▸ Work task
The records below are to be restated word for word, with their images omitted.

Content starts

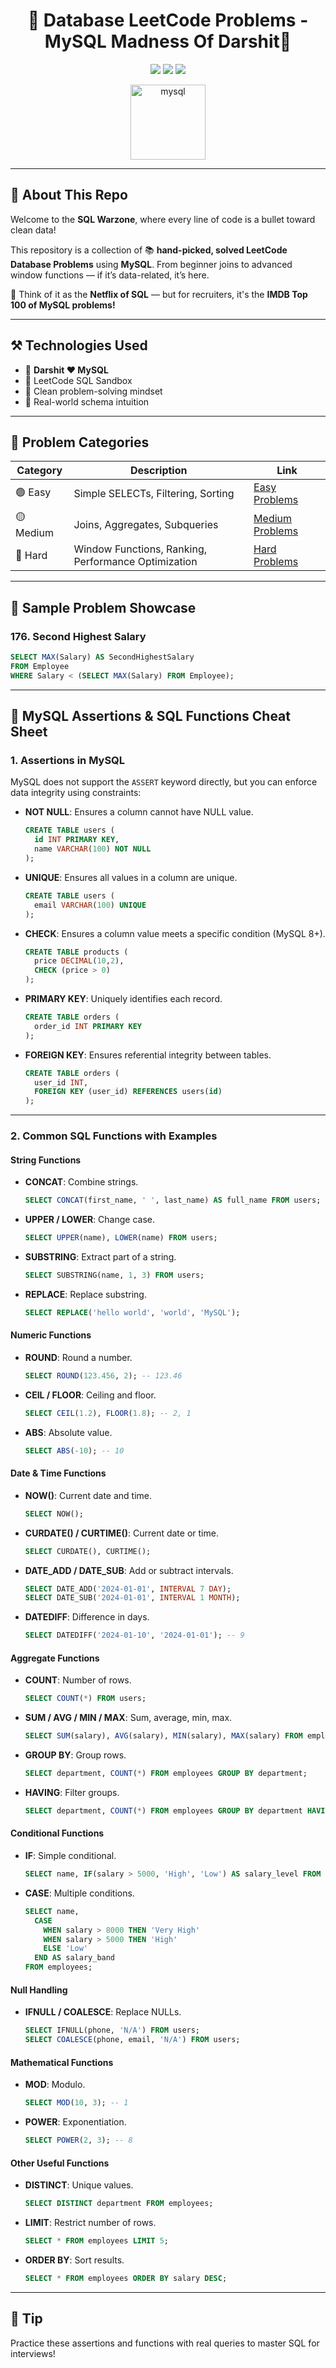 <h1 align="center">🚀 Database LeetCode Problems - MySQL Madness Of Darshit💾</h1>

<p align="center">
  <img src="https://img.shields.io/badge/Level-Up%20SQL-🔥%20MySQL%20Mastery-blueviolet?style=for-the-badge" />
  <img src="https://img.shields.io/badge/Problems%20Solved-100%2B-success?style=for-the-badge&logo=leetcode" />
  <img src="https://img.shields.io/badge/Made%20with-%F0%9F%92%BB%20Love%20%26%20Joins-yellow?style=for-the-badge" />
</p>

<p align="center">
  <img src="https://raw.githubusercontent.com/devicons/devicon/master/icons/mysql/mysql-original-wordmark.svg" alt="mysql" width="120" />
</p>

---

## 📌 About This Repo

Welcome to the **SQL Warzone**, where every line of code is a bullet toward clean data!

This repository is a collection of 📚 **hand-picked, solved LeetCode Database Problems** using **MySQL**. From beginner joins to advanced window functions — if it’s data-related, it’s here.

🧠 Think of it as the **Netflix of SQL** — but for recruiters, it's the **IMDB Top 100 of MySQL problems!**

---

## ⚒️ Technologies Used

- 🐬 **Darshit ❤️ MySQL**
- 🧪 LeetCode SQL Sandbox
- 🧠 Clean problem-solving mindset
- 💼 Real-world schema intuition

---

## 🧩 Problem Categories

| Category | Description | Link |
|----------|-------------|------|
| 🟢 Easy   | Simple SELECTs, Filtering, Sorting | [Easy Problems](./Easy) |
| 🟡 Medium | Joins, Aggregates, Subqueries | [Medium Problems](./Medium) |
| 🔴 Hard   | Window Functions, Ranking, Performance Optimization | [Hard Problems](./Hard) |

---

## 🧠 Sample Problem Showcase

### 176. Second Highest Salary  
```sql
SELECT MAX(Salary) AS SecondHighestSalary
FROM Employee
WHERE Salary < (SELECT MAX(Salary) FROM Employee);
```

---

## 🧪 MySQL Assertions & SQL Functions Cheat Sheet

### 1. Assertions in MySQL

MySQL does not support the `ASSERT` keyword directly, but you can enforce data integrity using constraints:

- **NOT NULL**: Ensures a column cannot have NULL value.
  ```sql
  CREATE TABLE users (
    id INT PRIMARY KEY,
    name VARCHAR(100) NOT NULL
  );
  ```

- **UNIQUE**: Ensures all values in a column are unique.
  ```sql
  CREATE TABLE users (
    email VARCHAR(100) UNIQUE
  );
  ```

- **CHECK**: Ensures a column value meets a specific condition (MySQL 8+).
  ```sql
  CREATE TABLE products (
    price DECIMAL(10,2),
    CHECK (price > 0)
  );
  ```

- **PRIMARY KEY**: Uniquely identifies each record.
  ```sql
  CREATE TABLE orders (
    order_id INT PRIMARY KEY
  );
  ```

- **FOREIGN KEY**: Ensures referential integrity between tables.
  ```sql
  CREATE TABLE orders (
    user_id INT,
    FOREIGN KEY (user_id) REFERENCES users(id)
  );
  ```

---

### 2. Common SQL Functions with Examples

#### String Functions

- **CONCAT**: Combine strings.
  ```sql
  SELECT CONCAT(first_name, ' ', last_name) AS full_name FROM users;
  ```

- **UPPER / LOWER**: Change case.
  ```sql
  SELECT UPPER(name), LOWER(name) FROM users;
  ```

- **SUBSTRING**: Extract part of a string.
  ```sql
  SELECT SUBSTRING(name, 1, 3) FROM users;
  ```

- **REPLACE**: Replace substring.
  ```sql
  SELECT REPLACE('hello world', 'world', 'MySQL');
  ```

#### Numeric Functions

- **ROUND**: Round a number.
  ```sql
  SELECT ROUND(123.456, 2); -- 123.46
  ```

- **CEIL / FLOOR**: Ceiling and floor.
  ```sql
  SELECT CEIL(1.2), FLOOR(1.8); -- 2, 1
  ```

- **ABS**: Absolute value.
  ```sql
  SELECT ABS(-10); -- 10
  ```

#### Date & Time Functions

- **NOW()**: Current date and time.
  ```sql
  SELECT NOW();
  ```

- **CURDATE() / CURTIME()**: Current date or time.
  ```sql
  SELECT CURDATE(), CURTIME();
  ```

- **DATE_ADD / DATE_SUB**: Add or subtract intervals.
  ```sql
  SELECT DATE_ADD('2024-01-01', INTERVAL 7 DAY);
  SELECT DATE_SUB('2024-01-01', INTERVAL 1 MONTH);
  ```

- **DATEDIFF**: Difference in days.
  ```sql
  SELECT DATEDIFF('2024-01-10', '2024-01-01'); -- 9
  ```

#### Aggregate Functions

- **COUNT**: Number of rows.
  ```sql
  SELECT COUNT(*) FROM users;
  ```

- **SUM / AVG / MIN / MAX**: Sum, average, min, max.
  ```sql
  SELECT SUM(salary), AVG(salary), MIN(salary), MAX(salary) FROM employees;
  ```

- **GROUP BY**: Group rows.
  ```sql
  SELECT department, COUNT(*) FROM employees GROUP BY department;
  ```

- **HAVING**: Filter groups.
  ```sql
  SELECT department, COUNT(*) FROM employees GROUP BY department HAVING COUNT(*) > 5;
  ```

#### Conditional Functions

- **IF**: Simple conditional.
  ```sql
  SELECT name, IF(salary > 5000, 'High', 'Low') AS salary_level FROM employees;
  ```

- **CASE**: Multiple conditions.
  ```sql
  SELECT name,
    CASE
      WHEN salary > 8000 THEN 'Very High'
      WHEN salary > 5000 THEN 'High'
      ELSE 'Low'
    END AS salary_band
  FROM employees;
  ```

#### Null Handling

- **IFNULL / COALESCE**: Replace NULLs.
  ```sql
  SELECT IFNULL(phone, 'N/A') FROM users;
  SELECT COALESCE(phone, email, 'N/A') FROM users;
  ```

#### Mathematical Functions

- **MOD**: Modulo.
  ```sql
  SELECT MOD(10, 3); -- 1
  ```

- **POWER**: Exponentiation.
  ```sql
  SELECT POWER(2, 3); -- 8
  ```

#### Other Useful Functions

- **DISTINCT**: Unique values.
  ```sql
  SELECT DISTINCT department FROM employees;
  ```

- **LIMIT**: Restrict number of rows.
  ```sql
  SELECT * FROM employees LIMIT 5;
  ```

- **ORDER BY**: Sort results.
  ```sql
  SELECT * FROM employees ORDER BY salary DESC;
  ```

---

## 📝 Tip

Practice these assertions and functions with real queries to master SQL for interviews!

Content ends

▸ Solution to the problem
 <h1 align="center">🚀 Database LeetCode Problems - MySQL Madness Of Darshit💾</h1>

<p align="center">
  <img src="https://img.shields.io/badge/Level-Up%20SQL-🔥%20MySQL%20Mastery-blueviolet?style=for-the-badge" />
  <img src="https://img.shields.io/badge/Problems%20Solved-100%2B-success?style=for-the-badge&logo=leetcode" />
  <img src="https://img.shields.io/badge/Made%20with-%F0%9F%92%BB%20Love%20%26%20Joins-yellow?style=for-the-badge" />
</p>

<p align="center">
  <img src="https://raw.githubusercontent.com/devicons/devicon/master/icons/mysql/mysql-original-wordmark.svg" alt="mysql" width="120" />
</p>

---

## 📌 About This Repo

Welcome to the **SQL Warzone**, where every line of code is a bullet toward clean data!

This repository is a collection of 📚 **hand-picked, solved LeetCode Database Problems** using **MySQL**. From beginner joins to advanced window functions — if it’s data-related, it’s here.

🧠 Think of it as the **Netflix of SQL** — but for recruiters, it's the **IMDB Top 100 of MySQL problems!**

---

## ⚒️ Technologies Used

- 🐬 **Darshit ❤️ MySQL**
- 🧪 LeetCode SQL Sandbox
- 🧠 Clean problem-solving mindset
- 💼 Real-world schema intuition

---

## 🧩 Problem Categories

| Category | Description | Link |
|----------|-------------|------|
| 🟢 Easy   | Simple SELECTs, Filtering, Sorting | [Easy Problems](./Easy) |
| 🟡 Medium | Joins, Aggregates, Subqueries | [Medium Problems](./Medium) |
| 🔴 Hard   | Window Functions, Ranking, Performance Optimization | [Hard Problems](./Hard) |

---

## 🧠 Sample Problem Showcase

### 176. Second Highest Salary  
```sql
SELECT MAX(Salary) AS SecondHighestSalary
FROM Employee
WHERE Salary < (SELECT MAX(Salary) FROM Employee);
```

---

## 🧪 MySQL Assertions & SQL Functions Cheat Sheet

### 1. Assertions in MySQL

MySQL does not support the `ASSERT` keyword directly, but you can enforce data integrity using constraints:

- **NOT NULL**: Ensures a column cannot have NULL value.
  ```sql
  CREATE TABLE users (
    id INT PRIMARY KEY,
    name VARCHAR(100) NOT NULL
  );
  ```

- **UNIQUE**: Ensures all values in a column are unique.
  ```sql
  CREATE TABLE users (
    email VARCHAR(100) UNIQUE
  );
  ```

- **CHECK**: Ensures a column value meets a specific condition (MySQL 8+).
  ```sql
  CREATE TABLE products (
    price DECIMAL(10,2),
    CHECK (price > 0)
  );
  ```

- **PRIMARY KEY**: Uniquely identifies each record.
  ```sql
  CREATE TABLE orders (
    order_id INT PRIMARY KEY
  );
  ```

- **FOREIGN KEY**: Ensures referential integrity between tables.
  ```sql
  CREATE TABLE orders (
    user_id INT,
    FOREIGN KEY (user_id) REFERENCES users(id)
  );
  ```

---

### 2. Common SQL Functions with Examples

#### String Functions

- **CONCAT**: Combine strings.
  ```sql
  SELECT CONCAT(first_name, ' ', last_name) AS full_name FROM users;
  ```

- **UPPER / LOWER**: Change case.
  ```sql
  SELECT UPPER(name), LOWER(name) FROM users;
  ```

- **SUBSTRING**: Extract part of a string.
  ```sql
  SELECT SUBSTRING(name, 1, 3) FROM users;
  ```

- **REPLACE**: Replace substring.
  ```sql
  SELECT REPLACE('hello world', 'world', 'MySQL');
  ```

#### Numeric Functions

- **ROUND**: Round a number.
  ```sql
  SELECT ROUND(123.456, 2); -- 123.46
  ```

- **CEIL / FLOOR**: Ceiling and floor.
  ```sql
  SELECT CEIL(1.2), FLOOR(1.8); -- 2, 1
  ```

- **ABS**: Absolute value.
  ```sql
  SELECT ABS(-10); -- 10
  ```

#### Date & Time Functions

- **NOW()**: Current date and time.
  ```sql
  SELECT NOW();
  ```

- **CURDATE() / CURTIME()**: Current date or time.
  ```sql
  SELECT CURDATE(), CURTIME();
  ```

- **DATE_ADD / DATE_SUB**: Add or subtract intervals.
  ```sql
  SELECT DATE_ADD('2024-01-01', INTERVAL 7 DAY);
  SELECT DATE_SUB('2024-01-01', INTERVAL 1 MONTH);
  ```

- **DATEDIFF**: Difference in days.
  ```sql
  SELECT DATEDIFF('2024-01-10', '2024-01-01'); -- 9
  ```

#### Aggregate Functions

- **COUNT**: Number of rows.
  ```sql
  SELECT COUNT(*) FROM users;
  ```

- **SUM / AVG / MIN / MAX**: Sum, average, min, max.
  ```sql
  SELECT SUM(salary), AVG(salary), MIN(salary), MAX(salary) FROM employees;
  ```

- **GROUP BY**: Group rows.
  ```sql
  SELECT department, COUNT(*) FROM employees GROUP BY department;
  ```

- **HAVING**: Filter groups.
  ```sql
  SELECT department, COUNT(*) FROM employees GROUP BY department HAVING COUNT(*) > 5;
  ```

#### Conditional Functions

- **IF**: Simple conditional.
  ```sql
  SELECT name, IF(salary > 5000, 'High', 'Low') AS salary_level FROM employees;
  ```

- **CASE**: Multiple conditions.
  ```sql
  SELECT name,
    CASE
      WHEN salary > 8000 THEN 'Very High'
      WHEN salary > 5000 THEN 'High'
      ELSE 'Low'
    END AS salary_band
  FROM employees;
  ```

#### Null Handling

- **IFNULL / COALESCE**: Replace NULLs.
  ```sql
  SELECT IFNULL(phone, 'N/A') FROM users;
  SELECT COALESCE(phone, email, 'N/A') FROM users;
  ```

#### Mathematical Functions

- **MOD**: Modulo.
  ```sql
  SELECT MOD(10, 3); -- 1
  ```

- **POWER**: Exponentiation.
  ```sql
  SELECT POWER(2, 3); -- 8
  ```

#### Other Useful Functions

- **DISTINCT**: Unique values.
  ```sql
  SELECT DISTINCT department FROM employees;
  ```

- **LIMIT**: Restrict number of rows.
  ```sql
  SELECT * FROM employees LIMIT 5;
  ```

- **ORDER BY**: Sort results.
  ```sql
  SELECT * FROM employees ORDER BY salary DESC;
  ```

---

## 📝 Tip

Practice these assertions and functions with real queries to master SQL for interviews!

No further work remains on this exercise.